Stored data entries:
□ □ □
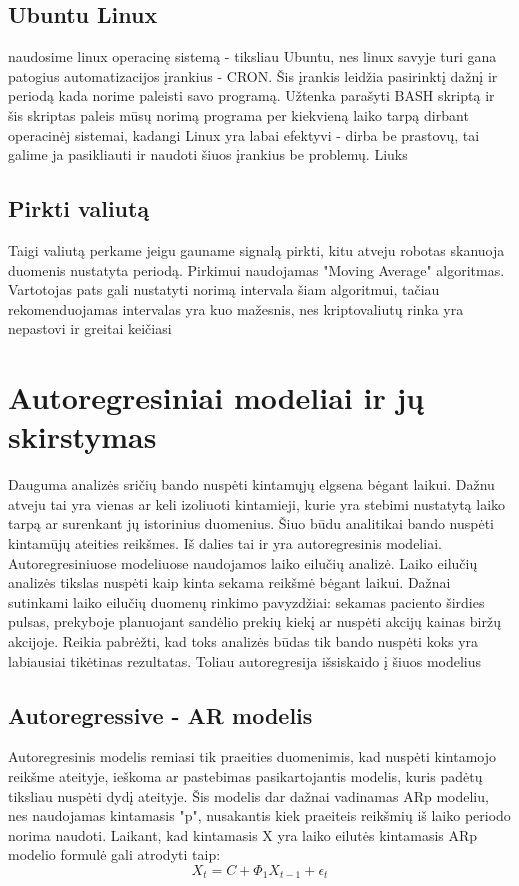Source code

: \documentclass{VUMIFInfKursinis}
\begin{document}
\subsection{Ubuntu Linux}
naudosime linux operacinę sistemą - tiksliau Ubuntu, nes linux savyje turi gana patogius automatizacijos įrankius - CRON. Šis įrankis leidžia pasirinktį dažnį 
ir periodą kada norime paleisti savo programą. Užtenka parašyti BASH skriptą 
ir šis skriptas paleis mūsų norimą programa per kiekvieną laiko tarpą dirbant
operacinėj sistemai, kadangi Linux yra labai efektyvi - dirba be prastovų,
tai galime ja pasikliauti ir naudoti šiuos įrankius be problemų. Liuks
\subsection{Pirkti valiutą}
Taigi valiutą perkame jeigu gauname signalą pirkti, kitu atveju robotas skanuoja duomenis nustatyta periodą. Pirkimui naudojamas "Moving Average" algoritmas. 
Vartotojas pats gali nustatyti norimą intervala šiam algoritmui, tačiau rekomenduojamas intervalas yra kuo mažesnis, nes kriptovaliutų rinka 
yra nepastovi ir greitai keičiasi 

\section{Autoregresiniai modeliai ir jų skirstymas}
Dauguma analizės sričių bando nuspėti kintamųjų elgsena bėgant laikui. Dažnu atveju tai yra vienas ar keli izoliuoti kintamieji, kurie yra stebimi nustatytą laiko
tarpą ar surenkant jų istorinius duomenius. Šiuo būdu analitikai bando nuspėti kintamūjų ateities reikšmes. Iš dalies tai ir yra autoregresinis modeliai. 
Autoregresiniuose modeliuose naudojamos laiko eilučių analizė. Laiko eilučių analizės tikslas nuspėti kaip kinta sekama reikšmė bėgant laikui. Dažnai sutinkami laiko eilučių
duomenų rinkimo pavyzdžiai: sekamas paciento širdies pulsas, prekyboje planuojant sandėlio prekių kiekį ar nuspėti akcijų kainas biržų akcijoje.
Reikia pabrėžti, kad toks analizės būdas tik bando nuspėti koks yra labiausiai tikėtinas rezultatas. Toliau autoregresija išsiskaido į šiuos modelius
\subsection{Autoregressive - AR modelis}
Autoregresinis modelis remiasi tik praeities duomenimis, kad nuspėti kintamojo reikšme ateityje, ieškoma ar pastebimas pasikartojantis modelis, kuris padėtų tiksliau nuspėti dydį ateityje.
Šis modelis dar dažnai vadinamas ARp modeliu, nes naudojamas kintamasis "p", nusakantis kiek praeiteis reikšmių iš laiko periodo norima naudoti.
Laikant, kad kintamasis X yra laiko eilutės kintamasis ARp modelio formulė gali atrodyti taip: \[X_{t} = C + \Phi _{1}X_{t-1}+\epsilon_{t} \]
\end{document}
□ □ □
Scan the entries for the word "šiuos". Report each line that has it.

• [SOLUTION FOR THIS PROBLEM]
tai galime ja pasikliauti ir naudoti šiuos įrankius be problemų. Liuks
Reikia pabrėžti, kad toks analizės būdas tik bando nuspėti koks yra labiausiai tikėtinas rezultatas. Toliau autoregresija išsiskaido į šiuos modelius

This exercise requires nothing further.